YOUR GOAL:
If a line in the entries includes "Stable", show that line.
[RECORD EXTRACTS Boundary: Start]
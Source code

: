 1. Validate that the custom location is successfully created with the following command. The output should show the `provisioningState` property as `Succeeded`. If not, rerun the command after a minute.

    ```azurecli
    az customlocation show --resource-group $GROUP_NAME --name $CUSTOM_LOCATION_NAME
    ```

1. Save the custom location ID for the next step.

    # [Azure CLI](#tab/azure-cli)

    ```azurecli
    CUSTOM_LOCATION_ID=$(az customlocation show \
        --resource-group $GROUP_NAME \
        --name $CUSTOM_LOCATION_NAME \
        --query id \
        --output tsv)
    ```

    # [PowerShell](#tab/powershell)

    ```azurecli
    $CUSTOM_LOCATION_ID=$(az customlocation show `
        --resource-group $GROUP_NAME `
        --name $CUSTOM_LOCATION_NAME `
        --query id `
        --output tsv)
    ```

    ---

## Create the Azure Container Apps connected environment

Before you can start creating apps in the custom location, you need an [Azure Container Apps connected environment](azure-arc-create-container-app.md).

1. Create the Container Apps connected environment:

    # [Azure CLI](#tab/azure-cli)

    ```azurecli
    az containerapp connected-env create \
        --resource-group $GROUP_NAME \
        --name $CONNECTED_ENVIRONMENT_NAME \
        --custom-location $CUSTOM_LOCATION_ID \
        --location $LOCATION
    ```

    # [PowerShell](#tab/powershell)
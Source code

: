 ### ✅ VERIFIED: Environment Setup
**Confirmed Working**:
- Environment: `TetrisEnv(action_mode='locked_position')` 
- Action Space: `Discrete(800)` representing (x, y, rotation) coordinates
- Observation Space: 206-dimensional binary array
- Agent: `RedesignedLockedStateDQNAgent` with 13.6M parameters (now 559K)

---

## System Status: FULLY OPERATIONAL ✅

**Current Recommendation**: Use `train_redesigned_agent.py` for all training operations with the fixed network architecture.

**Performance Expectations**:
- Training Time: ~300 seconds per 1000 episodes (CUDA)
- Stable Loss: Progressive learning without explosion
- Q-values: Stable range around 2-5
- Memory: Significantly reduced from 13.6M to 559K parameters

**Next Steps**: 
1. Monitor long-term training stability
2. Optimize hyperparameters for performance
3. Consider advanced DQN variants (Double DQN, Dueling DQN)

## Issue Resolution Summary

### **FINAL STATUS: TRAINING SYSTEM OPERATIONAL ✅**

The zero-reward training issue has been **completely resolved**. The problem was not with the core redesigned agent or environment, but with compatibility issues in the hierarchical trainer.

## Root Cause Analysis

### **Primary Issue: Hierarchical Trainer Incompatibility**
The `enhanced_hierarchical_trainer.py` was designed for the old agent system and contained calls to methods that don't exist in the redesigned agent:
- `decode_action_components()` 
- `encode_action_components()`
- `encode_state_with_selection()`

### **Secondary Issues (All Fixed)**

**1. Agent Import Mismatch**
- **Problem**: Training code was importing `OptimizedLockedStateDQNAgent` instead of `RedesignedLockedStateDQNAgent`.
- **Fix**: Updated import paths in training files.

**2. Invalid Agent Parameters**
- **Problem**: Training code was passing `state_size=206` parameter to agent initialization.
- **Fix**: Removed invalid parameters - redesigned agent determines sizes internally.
[RECORD EXTRACTS Boundary: End]
TASK RESPONSE:
- Stable Loss: Progressive learning without explosion
- Q-values: Stable range around 2-5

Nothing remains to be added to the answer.